··· Given data

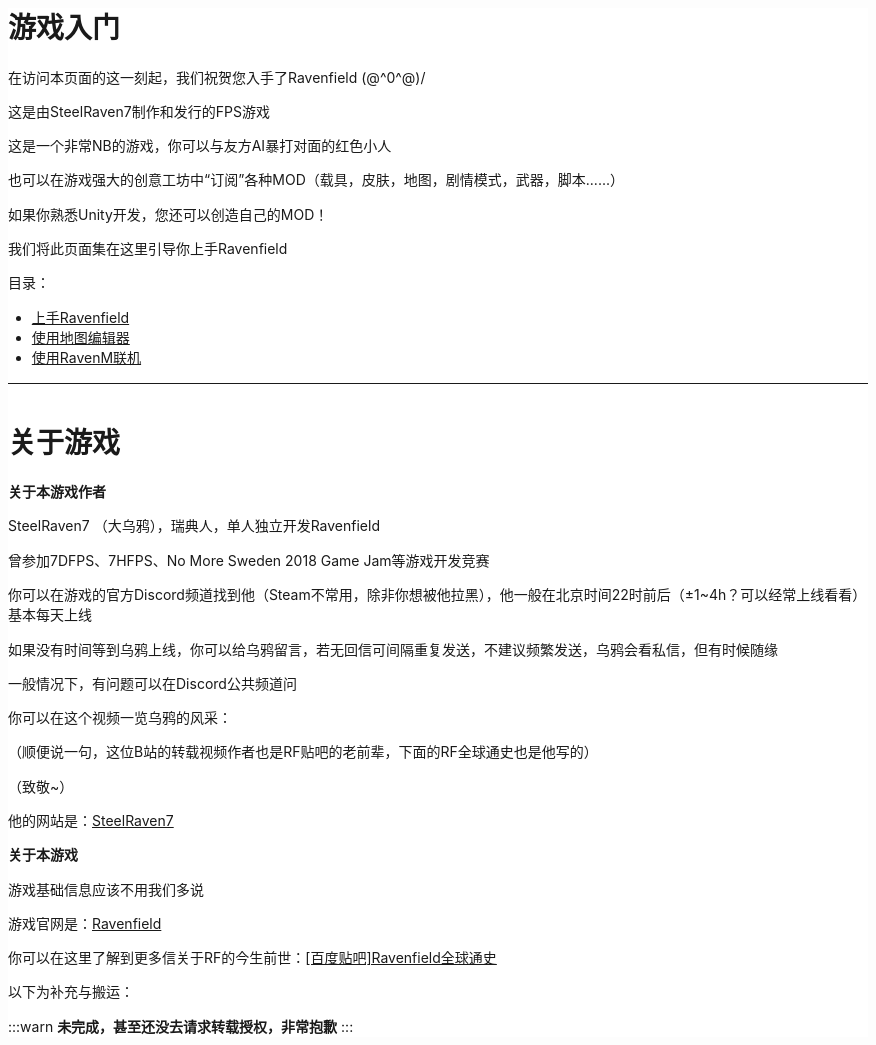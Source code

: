 # 游戏入门
在访问本页面的这一刻起，我们祝贺您入手了Ravenfield \(@^0^@)/

这是由SteelRaven7制作和发行的FPS游戏

这是一个非常NB的游戏，你可以与友方AI暴打对面的红色小人

也可以在游戏强大的创意工坊中“订阅”各种MOD（载具，皮肤，地图，剧情模式，武器，脚本......）

如果你熟悉Unity开发，您还可以创造自己的MOD！

我们将此页面集在这里引导你上手Ravenfield

<iframe src="https://store.steampowered.com/widget/636480/" frameborder="0" width="646" height="190"></iframe>

目录：
- [上手Ravenfield](/cn/in-GAME/QuickStart.md)
- [使用地图编辑器](/cn/in-GAME/MapEditor.md)
- [使用RavenM联机](/cn/in-GAME/ravenm.md)

------------
# 关于游戏
**关于本游戏作者**

SteelRaven7 （大乌鸦），瑞典人，单人独立开发Ravenfield

曾参加7DFPS、7HFPS、No More Sweden 2018 Game Jam等游戏开发竞赛

你可以在游戏的官方Discord频道找到他（Steam不常用，除非你想被他拉黑），他一般在北京时间22时前后（±1~4h？可以经常上线看看）基本每天上线

如果没有时间等到乌鸦上线，你可以给乌鸦留言，若无回信可间隔重复发送，不建议频繁发送，乌鸦会看私信，但有时候随缘

一般情况下，有问题可以在Discord公共频道问

你可以在这个视频一览乌鸦的风采：

<BiliBili bvid="BV1d7411y7Cc" />

（顺便说一句，这位B站的转载视频作者也是RF贴吧的老前辈，下面的RF全球通史也是他写的）

（致敬~）

他的网站是：[SteelRaven7](http://steelraven7.com/)

**关于本游戏**

游戏基础信息应该不用我们多说

游戏官网是：[Ravenfield](http://ravenfieldgame.com/)

你可以在这里了解到更多信关于RF的今生前世：[\[百度贴吧\]Ravenfield全球通史](https://tieba.baidu.com/p/7329861755?see_lz=1)

以下为补充与搬运：

:::warn 
**未完成，甚至还没去请求转载授权，非常抱歉**
:::
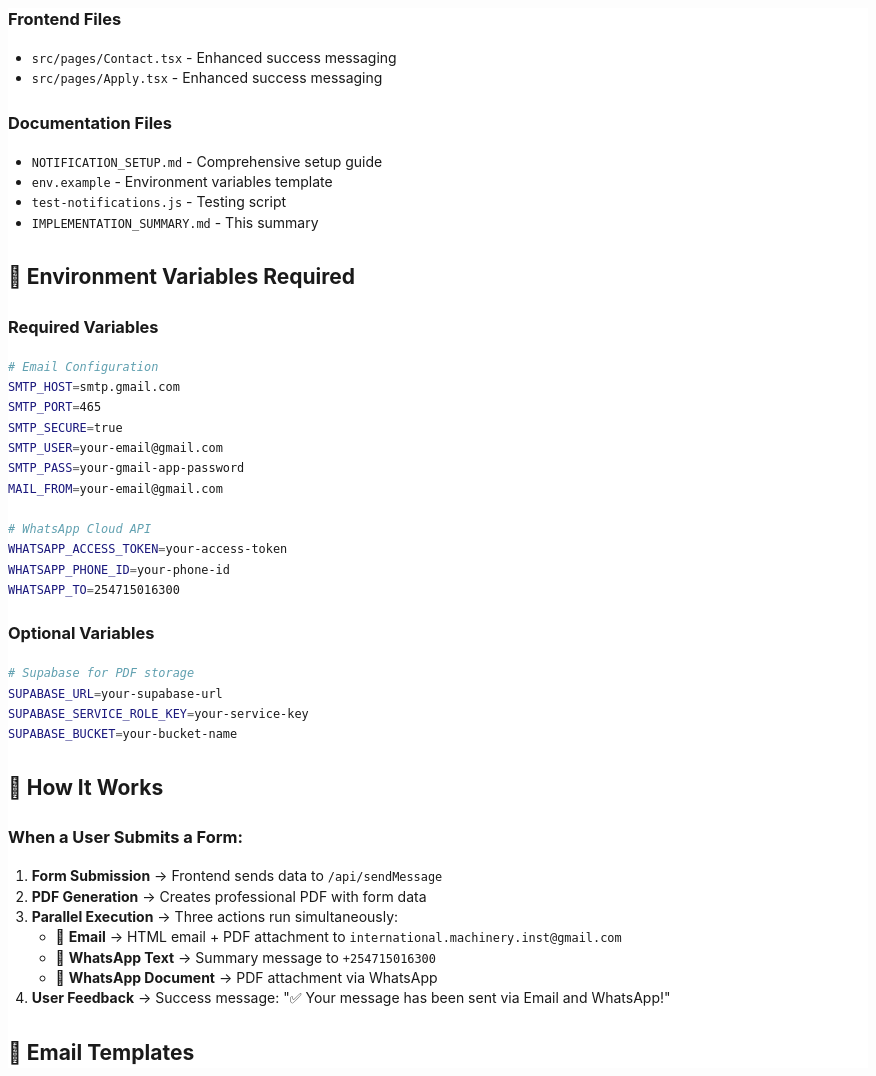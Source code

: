### Frontend Files
- `src/pages/Contact.tsx` - Enhanced success messaging
- `src/pages/Apply.tsx` - Enhanced success messaging

### Documentation Files
- `NOTIFICATION_SETUP.md` - Comprehensive setup guide
- `env.example` - Environment variables template
- `test-notifications.js` - Testing script
- `IMPLEMENTATION_SUMMARY.md` - This summary

## 🔧 Environment Variables Required

### Required Variables
```bash
# Email Configuration
SMTP_HOST=smtp.gmail.com
SMTP_PORT=465
SMTP_SECURE=true
SMTP_USER=your-email@gmail.com
SMTP_PASS=your-gmail-app-password
MAIL_FROM=your-email@gmail.com

# WhatsApp Cloud API
WHATSAPP_ACCESS_TOKEN=your-access-token
WHATSAPP_PHONE_ID=your-phone-id
WHATSAPP_TO=254715016300
```

### Optional Variables
```bash
# Supabase for PDF storage
SUPABASE_URL=your-supabase-url
SUPABASE_SERVICE_ROLE_KEY=your-service-key
SUPABASE_BUCKET=your-bucket-name
```

## 🚀 How It Works

### When a User Submits a Form:

1. **Form Submission** → Frontend sends data to `/api/sendMessage`
2. **PDF Generation** → Creates professional PDF with form data
3. **Parallel Execution** → Three actions run simultaneously:
   - 📧 **Email** → HTML email + PDF attachment to `international.machinery.inst@gmail.com`
   - 📱 **WhatsApp Text** → Summary message to `+254715016300`
   - 📄 **WhatsApp Document** → PDF attachment via WhatsApp
4. **User Feedback** → Success message: "✅ Your message has been sent via Email and WhatsApp!"

## 📧 Email Templates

······

How to complete this task — From the entries above, extract each line containing "pages".

Task solution —
- `src/pages/Contact.tsx` - Enhanced success messaging
- `src/pages/Apply.tsx` - Enhanced success messaging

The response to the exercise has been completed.